DATA RECORDS:
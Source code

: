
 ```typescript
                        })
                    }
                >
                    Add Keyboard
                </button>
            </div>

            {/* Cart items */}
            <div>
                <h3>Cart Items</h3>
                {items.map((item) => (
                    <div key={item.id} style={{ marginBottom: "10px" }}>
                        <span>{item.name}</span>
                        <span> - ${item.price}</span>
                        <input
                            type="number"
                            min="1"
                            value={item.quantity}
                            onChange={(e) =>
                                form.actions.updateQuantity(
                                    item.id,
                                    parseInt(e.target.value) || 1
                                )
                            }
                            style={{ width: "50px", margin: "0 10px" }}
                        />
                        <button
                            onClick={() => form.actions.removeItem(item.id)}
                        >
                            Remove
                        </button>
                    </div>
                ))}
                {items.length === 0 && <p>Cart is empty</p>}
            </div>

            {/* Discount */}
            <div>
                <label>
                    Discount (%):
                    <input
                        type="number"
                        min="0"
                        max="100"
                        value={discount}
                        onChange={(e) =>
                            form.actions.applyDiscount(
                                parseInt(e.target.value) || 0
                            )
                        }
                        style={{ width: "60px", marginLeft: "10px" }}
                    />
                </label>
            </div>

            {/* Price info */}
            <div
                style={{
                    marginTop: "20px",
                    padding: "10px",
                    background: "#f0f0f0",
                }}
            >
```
--
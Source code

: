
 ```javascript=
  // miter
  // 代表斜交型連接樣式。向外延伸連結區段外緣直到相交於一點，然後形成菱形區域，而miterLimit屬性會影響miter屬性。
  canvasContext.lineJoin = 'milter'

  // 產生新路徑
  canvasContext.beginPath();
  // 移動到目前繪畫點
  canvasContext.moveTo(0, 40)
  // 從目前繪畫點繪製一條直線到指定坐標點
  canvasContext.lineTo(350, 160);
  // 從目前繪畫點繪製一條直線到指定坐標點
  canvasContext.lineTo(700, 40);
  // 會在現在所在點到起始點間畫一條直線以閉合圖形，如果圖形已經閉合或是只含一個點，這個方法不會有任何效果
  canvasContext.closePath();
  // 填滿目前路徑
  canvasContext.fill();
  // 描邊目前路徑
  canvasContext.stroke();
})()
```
...
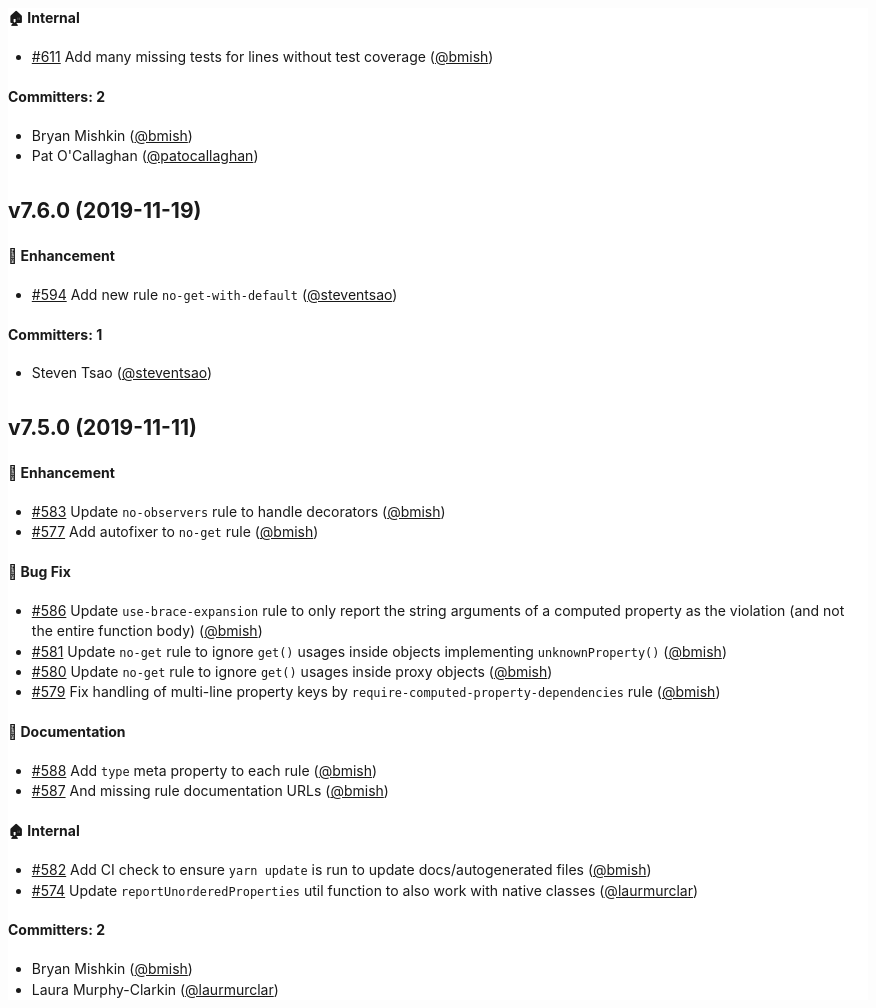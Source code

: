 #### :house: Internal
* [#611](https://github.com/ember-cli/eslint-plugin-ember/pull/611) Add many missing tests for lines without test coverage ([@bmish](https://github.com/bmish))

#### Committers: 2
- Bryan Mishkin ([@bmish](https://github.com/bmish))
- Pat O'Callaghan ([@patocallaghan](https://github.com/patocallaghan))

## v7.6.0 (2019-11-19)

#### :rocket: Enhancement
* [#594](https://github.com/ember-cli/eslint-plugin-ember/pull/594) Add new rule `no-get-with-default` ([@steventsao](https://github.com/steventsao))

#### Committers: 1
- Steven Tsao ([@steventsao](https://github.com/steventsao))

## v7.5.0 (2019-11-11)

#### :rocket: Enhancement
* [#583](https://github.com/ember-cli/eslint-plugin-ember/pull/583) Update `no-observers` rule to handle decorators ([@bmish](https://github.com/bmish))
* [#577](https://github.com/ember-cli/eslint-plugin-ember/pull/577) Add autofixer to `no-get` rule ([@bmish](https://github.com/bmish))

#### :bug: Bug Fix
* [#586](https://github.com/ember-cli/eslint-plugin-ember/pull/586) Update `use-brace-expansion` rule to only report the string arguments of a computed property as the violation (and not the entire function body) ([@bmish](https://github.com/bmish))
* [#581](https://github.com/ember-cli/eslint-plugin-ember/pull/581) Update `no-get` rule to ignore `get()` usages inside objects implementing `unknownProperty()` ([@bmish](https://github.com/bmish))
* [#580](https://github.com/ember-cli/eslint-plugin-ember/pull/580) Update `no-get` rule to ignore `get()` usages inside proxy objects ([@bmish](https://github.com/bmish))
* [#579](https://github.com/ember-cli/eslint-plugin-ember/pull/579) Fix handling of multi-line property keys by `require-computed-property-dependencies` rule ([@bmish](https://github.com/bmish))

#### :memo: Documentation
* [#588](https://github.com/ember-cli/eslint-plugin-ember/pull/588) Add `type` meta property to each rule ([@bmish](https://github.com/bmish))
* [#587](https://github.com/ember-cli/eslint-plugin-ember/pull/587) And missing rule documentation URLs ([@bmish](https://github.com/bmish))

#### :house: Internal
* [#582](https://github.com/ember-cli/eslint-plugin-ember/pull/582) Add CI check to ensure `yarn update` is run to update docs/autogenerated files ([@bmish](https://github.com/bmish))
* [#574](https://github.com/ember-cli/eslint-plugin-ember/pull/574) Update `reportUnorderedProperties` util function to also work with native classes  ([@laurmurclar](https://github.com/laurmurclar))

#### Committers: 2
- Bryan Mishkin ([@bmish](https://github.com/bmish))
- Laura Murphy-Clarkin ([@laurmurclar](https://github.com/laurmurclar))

YOUR TASK:
A single number is the whole answer here: the number of lines in the data that include "inside".

SOLUTION TO THIS EXERCISE:
2